Album Review

404 Guild - False Dawn

At once bleak, beautiful, emotionally charged and completely heartbreaking.

404 Guild - False Dawn
December isn’t really the ideal time to release a debut album: there’s a strong chance 404 Guild will find themselves lost in the perennial sea of rehashed greatest hits and festive crooners that take over come mid-November. But perhaps the idea of a hidden gem suits them: ‘False Dawn’ is at once bleak, beautiful, emotionally charged and completely heartbreaking. For every bit that last year’s ‘Guild Three: Open Water’ EP was raucous and confrontational in style, the group’s debut album proper uses a more subtle palette to show another side of those same raw edges. Vulnerable to extremes, it’s a microcosm of city life at its most anxious, peppering tender lines with trivial references to heavy effect. ‘Approach’ shows of small-hours insomnia (“My mind’s eye got blinded by ricochet”) while the “freak out in aisle three” of ‘Still’ is cutting in its everyday nature. Then there’s this gut-punch of a couplet in ‘Dead Air’: “I can see the past / It’s the future I can’t face.” ‘New Health’ does an immaculate job of playing with light and dark; the thematically soft “There is a hell on earth / And I’ll always share the dangers with you” is repeated with increasing angst as the song – clubby with added funk; think if Mike Skinner had Mark Ronson round for a guitar sesh at the turn of the millennium – manifests euphoria. ‘Sodium Light’ could be a Gorillaz cut – not least because of its Damon-like choruses – and ‘Evening Star’ is hypnotic in its almost jazz-like noodling.

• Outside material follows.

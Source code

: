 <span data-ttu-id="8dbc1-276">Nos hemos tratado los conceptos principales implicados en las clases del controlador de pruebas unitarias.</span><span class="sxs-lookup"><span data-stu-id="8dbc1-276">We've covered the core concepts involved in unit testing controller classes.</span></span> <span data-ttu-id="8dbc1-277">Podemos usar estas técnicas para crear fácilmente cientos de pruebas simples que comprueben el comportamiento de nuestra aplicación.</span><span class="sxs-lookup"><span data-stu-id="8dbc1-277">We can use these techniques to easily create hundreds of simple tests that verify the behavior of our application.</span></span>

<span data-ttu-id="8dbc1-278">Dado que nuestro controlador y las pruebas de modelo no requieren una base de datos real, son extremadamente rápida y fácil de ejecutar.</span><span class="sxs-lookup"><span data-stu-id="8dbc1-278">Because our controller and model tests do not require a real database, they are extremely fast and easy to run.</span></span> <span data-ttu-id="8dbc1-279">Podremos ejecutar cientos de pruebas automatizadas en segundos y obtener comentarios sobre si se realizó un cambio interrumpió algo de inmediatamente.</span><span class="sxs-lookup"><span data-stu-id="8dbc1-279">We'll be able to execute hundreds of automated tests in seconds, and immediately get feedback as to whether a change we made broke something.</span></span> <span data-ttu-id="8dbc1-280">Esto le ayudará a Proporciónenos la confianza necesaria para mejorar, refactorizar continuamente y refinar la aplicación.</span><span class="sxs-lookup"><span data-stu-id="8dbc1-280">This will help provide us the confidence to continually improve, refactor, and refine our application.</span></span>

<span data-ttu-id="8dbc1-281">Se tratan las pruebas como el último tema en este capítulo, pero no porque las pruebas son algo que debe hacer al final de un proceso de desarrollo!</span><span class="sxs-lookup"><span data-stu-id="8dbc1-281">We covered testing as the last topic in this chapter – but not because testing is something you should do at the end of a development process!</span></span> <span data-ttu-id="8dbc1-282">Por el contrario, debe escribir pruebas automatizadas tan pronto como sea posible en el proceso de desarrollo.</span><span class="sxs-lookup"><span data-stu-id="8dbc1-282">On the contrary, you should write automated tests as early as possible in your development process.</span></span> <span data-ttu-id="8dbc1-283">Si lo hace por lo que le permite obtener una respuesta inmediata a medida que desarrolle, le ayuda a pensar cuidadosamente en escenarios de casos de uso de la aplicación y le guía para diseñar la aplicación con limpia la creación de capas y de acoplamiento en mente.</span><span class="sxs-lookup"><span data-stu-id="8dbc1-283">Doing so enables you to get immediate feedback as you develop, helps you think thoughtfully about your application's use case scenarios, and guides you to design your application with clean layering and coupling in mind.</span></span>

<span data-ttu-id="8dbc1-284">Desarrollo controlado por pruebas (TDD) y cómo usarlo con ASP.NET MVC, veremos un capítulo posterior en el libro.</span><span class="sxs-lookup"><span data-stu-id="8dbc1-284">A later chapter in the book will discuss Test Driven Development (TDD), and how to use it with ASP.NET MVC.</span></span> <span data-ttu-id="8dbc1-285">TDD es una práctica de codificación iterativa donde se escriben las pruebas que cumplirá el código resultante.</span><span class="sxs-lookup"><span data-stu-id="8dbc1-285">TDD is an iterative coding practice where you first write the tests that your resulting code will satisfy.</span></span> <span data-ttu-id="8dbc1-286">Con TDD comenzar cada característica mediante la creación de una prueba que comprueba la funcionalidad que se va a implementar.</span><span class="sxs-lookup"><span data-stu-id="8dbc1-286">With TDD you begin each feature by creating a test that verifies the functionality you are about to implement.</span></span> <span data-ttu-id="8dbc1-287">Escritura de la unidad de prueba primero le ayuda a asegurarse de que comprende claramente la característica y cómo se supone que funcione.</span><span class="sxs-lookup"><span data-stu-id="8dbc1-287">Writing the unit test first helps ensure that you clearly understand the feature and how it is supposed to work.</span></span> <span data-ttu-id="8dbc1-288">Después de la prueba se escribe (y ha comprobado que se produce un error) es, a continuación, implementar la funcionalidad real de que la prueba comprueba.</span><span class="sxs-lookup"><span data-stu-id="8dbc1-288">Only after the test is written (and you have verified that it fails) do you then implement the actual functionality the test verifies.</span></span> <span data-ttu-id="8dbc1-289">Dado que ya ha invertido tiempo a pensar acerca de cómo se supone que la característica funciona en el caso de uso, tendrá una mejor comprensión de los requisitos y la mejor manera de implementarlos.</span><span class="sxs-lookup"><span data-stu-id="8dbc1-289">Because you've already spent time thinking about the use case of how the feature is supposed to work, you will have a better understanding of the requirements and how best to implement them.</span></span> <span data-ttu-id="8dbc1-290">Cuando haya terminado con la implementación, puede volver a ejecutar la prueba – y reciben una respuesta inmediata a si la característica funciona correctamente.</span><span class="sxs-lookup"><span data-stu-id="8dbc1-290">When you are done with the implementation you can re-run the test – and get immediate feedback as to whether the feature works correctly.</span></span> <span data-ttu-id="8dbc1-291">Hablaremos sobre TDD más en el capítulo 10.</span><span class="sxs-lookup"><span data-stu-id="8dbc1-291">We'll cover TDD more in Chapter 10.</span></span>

But the crushing blow comes with ‘Weak’ and ‘World Gets Better’. If the latter, a track which increases in vocal intensity to express pure spite at the very existence of spring and the newness it brings was one thing, that it follows a number that’s almost entirely based on a recording of the group’s Silvertongue – aka Mina Topley-Bird – who took her own life in 2019 makes for as pure and real a portrayal of grief as it gets. “The trains are still running / They’ve never been on time / My heart’s still beating / But I don’t feel alive,” it’s heart-wrenching. The context isn’t even needed to hit right where it needs to, either - the record does a spellbinding job of putting inner chaos into gorgeous, often soothing sonic form.